Alhamdulillah untuk bacaan sholat, berwudlu ataupun adzan kami sudah tidak perlu khawatir, karena ananda sudah rutin melaksanakannya 5 waktu. Hanya sekali dua kali aja kami tes untuk melakukannya seakan dia sedang berhadapan dengan penguji. Mengenai bacaan sholat yang ternyata ‘berbeda’ dengan yang biasa say abaca, saya pun tidak mempermasalahkannya. Apa yang sudah ananda hafal di luar kepala dalam doa sholat adalah yang diajarkan sesuai buku di sekolahannya. Sedangkan didikan keluarga saya yang berbeda ‘aliran’ membuat beberapa bacaan ikut berbeda. Ananda tidak bisa membaca qunud pun, maka saya tidak mewajibkannya untuk menghafal. Saya yakin sekali gontor tidak mempermasalahkan mengenai bacaan yang harus dibaca dalam sholat, yang penting lancar sebagai penanda ananda sudah mempraktikkan dalam keseharian.
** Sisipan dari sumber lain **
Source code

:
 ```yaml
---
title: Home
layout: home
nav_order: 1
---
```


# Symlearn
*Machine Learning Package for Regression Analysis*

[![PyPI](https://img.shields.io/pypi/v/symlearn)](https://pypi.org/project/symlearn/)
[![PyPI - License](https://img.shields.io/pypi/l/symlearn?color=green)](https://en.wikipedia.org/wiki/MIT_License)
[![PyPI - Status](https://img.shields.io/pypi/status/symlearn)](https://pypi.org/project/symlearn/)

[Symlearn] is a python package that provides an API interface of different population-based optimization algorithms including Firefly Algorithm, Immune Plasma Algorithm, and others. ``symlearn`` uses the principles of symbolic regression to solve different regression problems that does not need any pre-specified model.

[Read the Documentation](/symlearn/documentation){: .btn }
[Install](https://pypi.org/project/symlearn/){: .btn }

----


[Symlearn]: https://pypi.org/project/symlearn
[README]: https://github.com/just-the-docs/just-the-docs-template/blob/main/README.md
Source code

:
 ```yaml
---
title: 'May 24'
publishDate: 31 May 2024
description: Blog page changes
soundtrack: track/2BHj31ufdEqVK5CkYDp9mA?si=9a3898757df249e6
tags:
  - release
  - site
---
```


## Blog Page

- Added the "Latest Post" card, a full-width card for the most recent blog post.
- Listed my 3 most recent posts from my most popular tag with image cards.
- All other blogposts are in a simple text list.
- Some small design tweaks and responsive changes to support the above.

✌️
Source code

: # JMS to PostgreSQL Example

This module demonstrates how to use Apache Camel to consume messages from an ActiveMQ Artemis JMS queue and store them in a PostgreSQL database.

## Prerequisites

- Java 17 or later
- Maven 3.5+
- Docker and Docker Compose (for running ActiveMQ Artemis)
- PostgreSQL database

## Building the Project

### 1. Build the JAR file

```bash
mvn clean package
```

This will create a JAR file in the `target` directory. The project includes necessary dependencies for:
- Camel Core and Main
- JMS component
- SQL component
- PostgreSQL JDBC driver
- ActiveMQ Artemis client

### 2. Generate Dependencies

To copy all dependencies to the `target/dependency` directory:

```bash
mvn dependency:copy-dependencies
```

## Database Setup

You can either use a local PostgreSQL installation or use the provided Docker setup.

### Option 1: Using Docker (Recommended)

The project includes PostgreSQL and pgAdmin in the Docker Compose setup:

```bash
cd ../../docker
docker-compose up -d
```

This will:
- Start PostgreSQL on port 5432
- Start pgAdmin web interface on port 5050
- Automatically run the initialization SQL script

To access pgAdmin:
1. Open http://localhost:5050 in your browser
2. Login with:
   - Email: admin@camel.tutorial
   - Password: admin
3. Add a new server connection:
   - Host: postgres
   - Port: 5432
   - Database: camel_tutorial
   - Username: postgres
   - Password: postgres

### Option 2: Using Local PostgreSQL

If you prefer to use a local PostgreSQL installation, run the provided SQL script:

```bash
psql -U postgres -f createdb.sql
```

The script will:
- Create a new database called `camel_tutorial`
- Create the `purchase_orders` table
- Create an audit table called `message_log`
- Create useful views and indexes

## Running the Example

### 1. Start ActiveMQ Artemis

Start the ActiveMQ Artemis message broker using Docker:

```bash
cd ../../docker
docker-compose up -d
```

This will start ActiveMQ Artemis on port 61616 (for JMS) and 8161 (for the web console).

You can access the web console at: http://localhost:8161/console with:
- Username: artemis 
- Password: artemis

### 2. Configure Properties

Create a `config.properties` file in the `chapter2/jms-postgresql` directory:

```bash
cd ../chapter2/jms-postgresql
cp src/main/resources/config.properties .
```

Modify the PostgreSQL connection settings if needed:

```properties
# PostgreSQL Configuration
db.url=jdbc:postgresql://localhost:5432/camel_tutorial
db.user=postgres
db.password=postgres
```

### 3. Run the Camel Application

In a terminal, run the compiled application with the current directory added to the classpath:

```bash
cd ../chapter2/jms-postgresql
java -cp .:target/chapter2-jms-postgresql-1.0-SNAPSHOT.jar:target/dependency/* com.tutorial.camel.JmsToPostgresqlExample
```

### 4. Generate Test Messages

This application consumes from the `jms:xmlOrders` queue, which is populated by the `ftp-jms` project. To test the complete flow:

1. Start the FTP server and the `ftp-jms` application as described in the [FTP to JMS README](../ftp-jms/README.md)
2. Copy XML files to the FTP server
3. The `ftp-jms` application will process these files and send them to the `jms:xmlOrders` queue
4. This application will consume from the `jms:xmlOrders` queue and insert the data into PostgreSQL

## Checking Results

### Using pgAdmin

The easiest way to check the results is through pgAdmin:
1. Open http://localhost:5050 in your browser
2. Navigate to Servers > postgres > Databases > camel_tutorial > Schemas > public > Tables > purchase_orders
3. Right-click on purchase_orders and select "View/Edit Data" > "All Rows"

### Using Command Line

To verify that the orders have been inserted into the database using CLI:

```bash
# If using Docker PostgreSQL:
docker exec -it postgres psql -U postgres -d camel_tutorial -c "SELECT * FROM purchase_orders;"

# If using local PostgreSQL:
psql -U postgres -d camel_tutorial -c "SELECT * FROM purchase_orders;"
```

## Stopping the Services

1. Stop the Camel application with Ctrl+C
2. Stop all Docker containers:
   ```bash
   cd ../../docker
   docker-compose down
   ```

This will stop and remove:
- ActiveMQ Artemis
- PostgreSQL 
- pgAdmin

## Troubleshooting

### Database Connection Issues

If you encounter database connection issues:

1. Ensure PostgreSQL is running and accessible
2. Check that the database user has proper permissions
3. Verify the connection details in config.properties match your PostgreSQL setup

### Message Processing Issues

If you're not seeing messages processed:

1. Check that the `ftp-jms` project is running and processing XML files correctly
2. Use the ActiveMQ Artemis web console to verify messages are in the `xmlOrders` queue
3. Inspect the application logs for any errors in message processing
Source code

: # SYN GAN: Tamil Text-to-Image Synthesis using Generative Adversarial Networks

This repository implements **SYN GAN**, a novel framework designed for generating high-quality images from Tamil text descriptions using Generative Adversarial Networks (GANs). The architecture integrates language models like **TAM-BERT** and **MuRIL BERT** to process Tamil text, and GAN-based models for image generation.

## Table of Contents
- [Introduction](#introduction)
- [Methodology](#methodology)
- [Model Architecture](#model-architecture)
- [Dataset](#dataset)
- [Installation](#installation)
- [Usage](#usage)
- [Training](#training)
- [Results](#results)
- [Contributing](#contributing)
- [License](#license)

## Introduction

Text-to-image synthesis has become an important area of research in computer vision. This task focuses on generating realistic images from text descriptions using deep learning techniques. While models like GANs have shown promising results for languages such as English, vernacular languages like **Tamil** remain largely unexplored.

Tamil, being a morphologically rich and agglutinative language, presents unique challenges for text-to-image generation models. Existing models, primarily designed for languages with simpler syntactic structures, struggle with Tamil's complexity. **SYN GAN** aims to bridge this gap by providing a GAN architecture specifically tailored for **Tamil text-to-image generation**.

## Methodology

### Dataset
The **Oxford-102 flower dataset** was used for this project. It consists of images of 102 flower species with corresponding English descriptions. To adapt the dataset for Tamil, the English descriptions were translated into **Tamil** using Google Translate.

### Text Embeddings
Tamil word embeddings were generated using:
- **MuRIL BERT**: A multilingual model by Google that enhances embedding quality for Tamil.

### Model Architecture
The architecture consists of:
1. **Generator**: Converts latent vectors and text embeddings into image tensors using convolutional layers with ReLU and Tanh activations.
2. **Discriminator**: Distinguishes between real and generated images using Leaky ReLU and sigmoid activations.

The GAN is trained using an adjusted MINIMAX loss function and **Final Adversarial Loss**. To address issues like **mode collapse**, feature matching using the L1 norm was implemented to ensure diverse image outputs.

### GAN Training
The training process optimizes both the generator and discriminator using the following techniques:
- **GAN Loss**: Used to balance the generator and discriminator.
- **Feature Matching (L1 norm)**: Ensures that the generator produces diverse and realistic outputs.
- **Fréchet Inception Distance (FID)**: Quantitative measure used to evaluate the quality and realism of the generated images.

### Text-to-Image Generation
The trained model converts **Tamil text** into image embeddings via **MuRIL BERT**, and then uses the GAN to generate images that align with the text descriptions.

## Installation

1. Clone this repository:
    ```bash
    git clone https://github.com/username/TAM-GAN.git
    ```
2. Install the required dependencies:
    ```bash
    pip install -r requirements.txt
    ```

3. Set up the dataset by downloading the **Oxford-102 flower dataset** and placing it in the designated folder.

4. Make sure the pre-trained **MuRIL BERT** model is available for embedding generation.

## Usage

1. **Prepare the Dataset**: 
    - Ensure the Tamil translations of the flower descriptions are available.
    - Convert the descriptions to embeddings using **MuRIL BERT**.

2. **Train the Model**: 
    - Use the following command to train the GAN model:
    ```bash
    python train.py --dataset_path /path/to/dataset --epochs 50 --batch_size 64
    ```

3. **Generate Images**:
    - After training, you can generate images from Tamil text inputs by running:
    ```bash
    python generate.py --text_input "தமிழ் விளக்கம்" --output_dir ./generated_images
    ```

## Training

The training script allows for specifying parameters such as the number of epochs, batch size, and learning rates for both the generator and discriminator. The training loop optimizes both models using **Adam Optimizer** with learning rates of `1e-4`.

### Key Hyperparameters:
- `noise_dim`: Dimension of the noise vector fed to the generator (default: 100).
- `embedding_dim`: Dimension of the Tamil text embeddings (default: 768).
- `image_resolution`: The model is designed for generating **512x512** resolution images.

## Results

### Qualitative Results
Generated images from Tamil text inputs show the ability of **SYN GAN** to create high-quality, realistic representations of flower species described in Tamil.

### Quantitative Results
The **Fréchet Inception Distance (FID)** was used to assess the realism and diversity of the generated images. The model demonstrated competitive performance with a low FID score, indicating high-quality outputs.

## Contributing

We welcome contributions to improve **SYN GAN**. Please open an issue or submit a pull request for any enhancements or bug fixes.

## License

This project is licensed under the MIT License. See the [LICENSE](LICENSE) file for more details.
Gontor punya falsafah berdiri diatas semua golongan.

 

Doa-doa harian

 

Sebenarnya hafalan ini sudah sejak play group pun sudah diajarkan. Dimulai dari doa bangun tidur, masuk WC sampai menjelang tidur. Tapi lagi lagi kalau kita sebagai orang tua kurang perhatian ( seperti kami… hiks), maka saat saya tes pun ananda banyak yang lupa. Seringnya kesulitan melafadzkan kata depannya. Hampir tiap hari hafalan ini saya gencar. Sehari minimal nambah 3 doa. Dan selalu kita uji ulang hafalan sebelumnya. Semua kami pelajari dari modul.

 

Hafalan surat pendek  (Juz Amma)

 

Hafalan ini hanya sampai surat Dhuhaa. Lagi lagi kesulitan ananda adalah kata pertama ayat. Akhirnya saya bikinkan catatan kata kunci awal surat lalu saya tempelkan di pintu pintu. Sering juga ananda lupa pas ditengah tengah, jadi memang harus terus diulang. Pada saat waktu sudah mepet dan hafalan belum sepenuhnya sempurna, saya pantau anak dari kantor. Pastikan dibuat checklist perkembangan hafalan ananda. Setiap 2 jam saya sempatkan menelpon untuk sekedar ‘badhei’ alias menguji hafalannya. Ini berlaku juga untuk hafalan doa.

 

Imlak ( Dekte Arab)

 

Khusus yang ini, porsi belajar sangat saya tekankan. Karena yang saya dengar memang syarat utama adalah bacaan quran yang baik plus imlak. Banyak calon santri bagus bacaan qurannya sayang lemah di imlak. Saya sering ibaratkan ke ananda, imlak ini semacam menulis bahasa inggris. Saat saya mendikte ‘ school’ maka anak harus paham ‘skul’ ini tulisannya ada unsure huruf ce ha nya… o nya dobel dst… begitu juga dengan dalam imlak, banyak kaidah yang harus diperhatikan. Untuk itu latihan terus menerus mutlak dilakukan. Hampir tiap hari saya dekte ananda. Dari sekedar kata kata yang mudah, yang tidak mengandung ‘jebakan’ lalu diakhiri dengan 3 kata rangkaian .

kuncinya adalah ada pendikte !! jika saya tidak punya waktu melatih dikte, saya kasih tugas sekedar menuliskan apa yang ada di latihan di buku modul. Karena saya yakin dengan menulis, itu sudah membiasakan anak dengan huruf/kata bahasa arab.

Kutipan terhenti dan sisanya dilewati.